The responsible minister, Senator Stephen Conroy, has denied that Wikileaks' list is the real thing, and one of the ISPs involved in the mandatory internet filtering trial has backed that up, saying that it is not the same as the list supplied to them recently.

Yet whether Wikileaks' list is accurate or not, the attention now being paid to the practices of ACMA in relation to the blacklist has at least exposed the risk to educational sites like Wikipedia posed by similar censorship systems. The ACMA blacklisting scheme is designed to dovetail with Australia's existing content classification system (for films, television etc) by defining "prohibited content" to mean content classified as RC (refused classification) or X 18+ by the Classification Board (and also R 18+ content to which unrestricted access is allowed, and under certain circumstances, M 15+ content).

This system has been criticised in a number of ways, not least because Internet content is subject to the film and television classification rules, rather than the rules for publications (with the result that, for example, a printed newspaper and a newspaper website showing the same material will be treated differently, depending on which version is classified first). Nevertheless, the Classification Board has extensive experience in content classification, and, as it is a singular organisation whose decisions are subject to review, is at least broadly consistent in its application of the guidelines.

The blacklisting scheme goes further, however, and allows ACMA to blacklist not only content which has actually been classified, but also "potential prohibited content", that is, unclassified content which it believes would ultimately be prohibited if it were classified.
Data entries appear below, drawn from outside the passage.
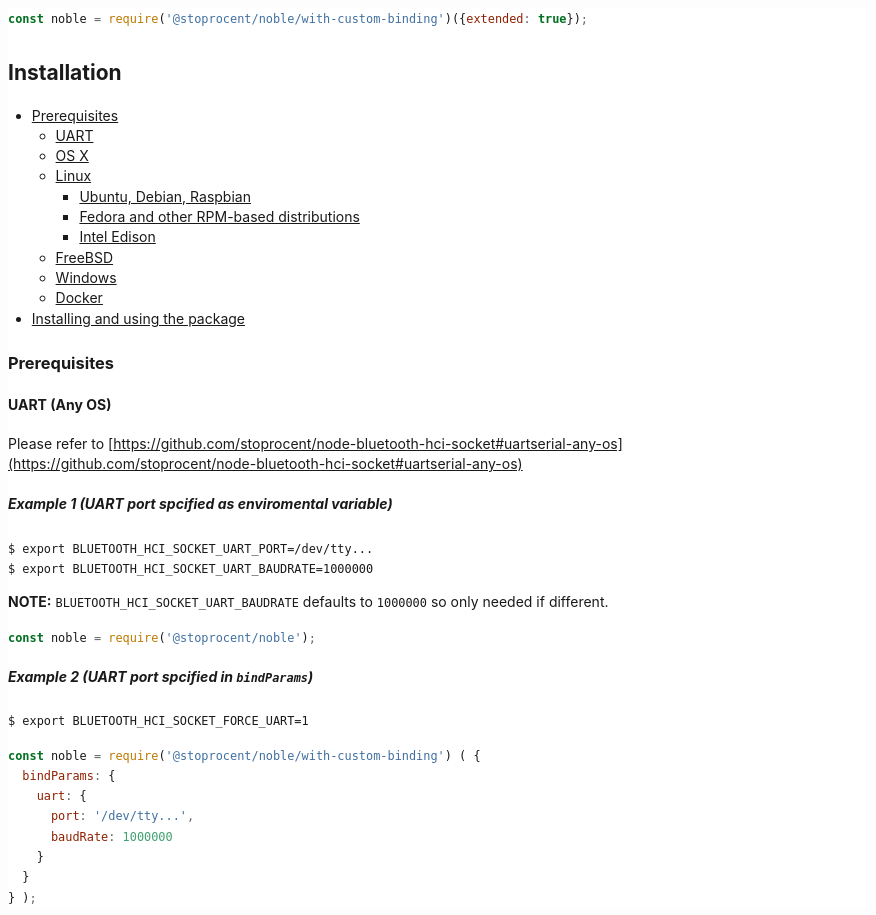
 ```javascript
const noble = require('@stoprocent/noble/with-custom-binding')({extended: true});

```

## Installation

* [Prerequisites](#prerequisites)
  * [UART](#uart)
  * [OS X](#os-x)
  * [Linux](#linux)
    * [Ubuntu, Debian, Raspbian](#ubuntu-debian-raspbian)
    * [Fedora and other RPM-based distributions](#fedora-and-other-rpm-based-distributions)
    * [Intel Edison](#intel-edison)
  * [FreeBSD](#freebsd)
  * [Windows](#windows)
  * [Docker](#docker)
* [Installing and using the package](#installing-and-using-the-package)

### Prerequisites

#### UART (Any OS)

Please refer to [https://github.com/stoprocent/node-bluetooth-hci-socket#uartserial-any-os](https://github.com/stoprocent/node-bluetooth-hci-socket#uartserial-any-os)

##### Example 1 (UART port spcified as enviromental variable)

```bash
$ export BLUETOOTH_HCI_SOCKET_UART_PORT=/dev/tty...
$ export BLUETOOTH_HCI_SOCKET_UART_BAUDRATE=1000000
```

__NOTE:__ `BLUETOOTH_HCI_SOCKET_UART_BAUDRATE` defaults to `1000000` so only needed if different.

```javascript
const noble = require('@stoprocent/noble');
```

##### Example 2 (UART port spcified in `bindParams`)

```bash
$ export BLUETOOTH_HCI_SOCKET_FORCE_UART=1
```

```javascript
const noble = require('@stoprocent/noble/with-custom-binding') ( { 
  bindParams: { 
    uart: { 
      port: '/dev/tty...', 
      baudRate: 1000000
    } 
  } 
} );
```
In practice, this means that ACMA bureaucrats - whose decisions are not subject to the same process of review, and are not even guaranteed to be made in the same way and applying the same process as the Classification Board - can blacklist sites if they think there is a "substantial likelihood" that the content would be prohibited.

Under the National Classification Code (PDF), classification not only depends on what the content depicts, but on the manner in which it is depicted. Relevantly for Wikipedia, educational materials covering subject matter like sexuality will likely be treated differently than other genres of material depicting the same subjects. With this parallel ACMA scheme, there is no guarantee of consistency, no guarantee the code will be correctly applied and no prospect of review. Thus, the public's access to legitimate educational content, such as Wikipedia articles, is subject to the whims of ACMA bureaucrats.

A related problem is that the ACMA blacklist is the basis of the aforementioned proposed mandatory internet filtering scheme in Australia, which aims to filter the Internet at the ISP level. Depending on the way such a scheme (if it is actually instituted, which seems unlikely at this time) is actually implemented by ISPs, we may end up with a situation in which access to Wikipedia is widely blocked, as happened recently in the UK.

5 comments:

aude said...

I can't access wikileaks.org right now, either. But, I'm in the states, so either (1) most likely the site is down for everyone (2) or the site is being blocked here too, but I don't think they can block sites here.

Stephen said...

Yes, it can't be reached by TOR here either, so it does seem to be down. And the blacklist is not yet mandatory: at this time it's up to ISPs or providers of filtering software to use the blacklist if they want to.

Mike.lifeguard said...

Wikileaks != Wikipedia

Wikileaks is not affiliated with the Wikimedia Foundation or Wikipedia.

Stephen said...

Yes, but as I said, Wikileaks was blacklisted for publishing what was said to be an recent version of the blacklist, which included some Wikipedia pages.